Глаза Серого заблестели. С его лица сразу слетело скучающее выражение, и он принялся в красках описывать, как он подсекал и вел этого самого сома. Сом был очень хитрый и коварный, и, если бы на месте Серого оказался какой-нибудь другой, менее опытный рыбак, то он бы не только остался без улова и удочек, но и, возможно, был бы захвачен в рабство этим самым сомом.

А я думала об озере. До него километров десять, не по дороге, и даже не по протоптанной тропинке, а по самой чаще леса, где ориентируются только местные, да и то не все. Потому что ходить туда не любят. Когда мы были маленькими, старшие ребята пугали нас рассказами о каких-то «черных русалках», которые водятся в этом озере и утаскивают на дно каждого, кто пристально посмотрит в его темные воды. И еще о каких-то утопленниках, которые выходят из воды в полнолуние. Это все, конечно, чепуха, но местные озеро недолюбливают. Интересно, почему?

– И не лень тебе так далеко ходить? – спросила я Серого, который уже закончил свой рассказ, и его лицо снова приняло сонное скучающее выражение.

– А я коротким путем, – сказал Серый.

– В первый раз слышу про короткий путь, – удивилась я.

– Много есть чего, о чем ты еще услышишь в первый раз, – философски заметил Серый и в нетерпении посмотрел за мое плечо.

– Ну, я пошел. А то к вечернему клеву не успею. Топать-то далеко.

– Ну, пока.
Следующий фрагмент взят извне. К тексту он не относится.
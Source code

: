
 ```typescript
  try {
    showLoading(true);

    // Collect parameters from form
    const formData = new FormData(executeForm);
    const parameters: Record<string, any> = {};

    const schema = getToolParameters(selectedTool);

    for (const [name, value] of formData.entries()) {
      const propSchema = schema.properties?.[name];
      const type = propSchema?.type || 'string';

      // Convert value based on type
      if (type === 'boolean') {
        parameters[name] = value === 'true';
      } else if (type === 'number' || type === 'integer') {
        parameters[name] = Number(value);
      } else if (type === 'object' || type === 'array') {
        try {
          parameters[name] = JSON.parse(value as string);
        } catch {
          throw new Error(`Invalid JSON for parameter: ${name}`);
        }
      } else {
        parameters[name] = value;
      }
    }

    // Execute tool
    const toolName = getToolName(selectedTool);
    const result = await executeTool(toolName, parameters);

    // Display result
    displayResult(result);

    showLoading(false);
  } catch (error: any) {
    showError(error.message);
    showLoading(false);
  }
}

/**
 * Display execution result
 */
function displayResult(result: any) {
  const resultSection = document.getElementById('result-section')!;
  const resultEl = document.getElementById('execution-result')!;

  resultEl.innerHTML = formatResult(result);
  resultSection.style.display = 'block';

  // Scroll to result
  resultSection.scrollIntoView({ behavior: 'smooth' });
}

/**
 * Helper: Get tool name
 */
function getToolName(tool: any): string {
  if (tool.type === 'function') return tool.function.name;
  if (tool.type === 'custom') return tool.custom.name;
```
Еще увидимся.

Я пошла дальше. Не успела я пройти и ста метров, как услышала вопль:

– Катька!

Ко мне торопилась вроде бы незнакомая молодая женщина в спортивном костюме и косынке. И только когда она подошла поближе я тоже завопила:

– Галка! – и бросилась ей навстречу.

В те времена, когда я каждое лето приезжала в деревню, Галка была моей самой-самой лучшей подругой. Именно с ней я делилась всеми своими секретами, так же как и она со мной, с ней вдвоем мы ходили в лес и даже на дальние луга, дрались с мальчишками, когда была в этом необходимость… ну и вообще! Галка – это Галка.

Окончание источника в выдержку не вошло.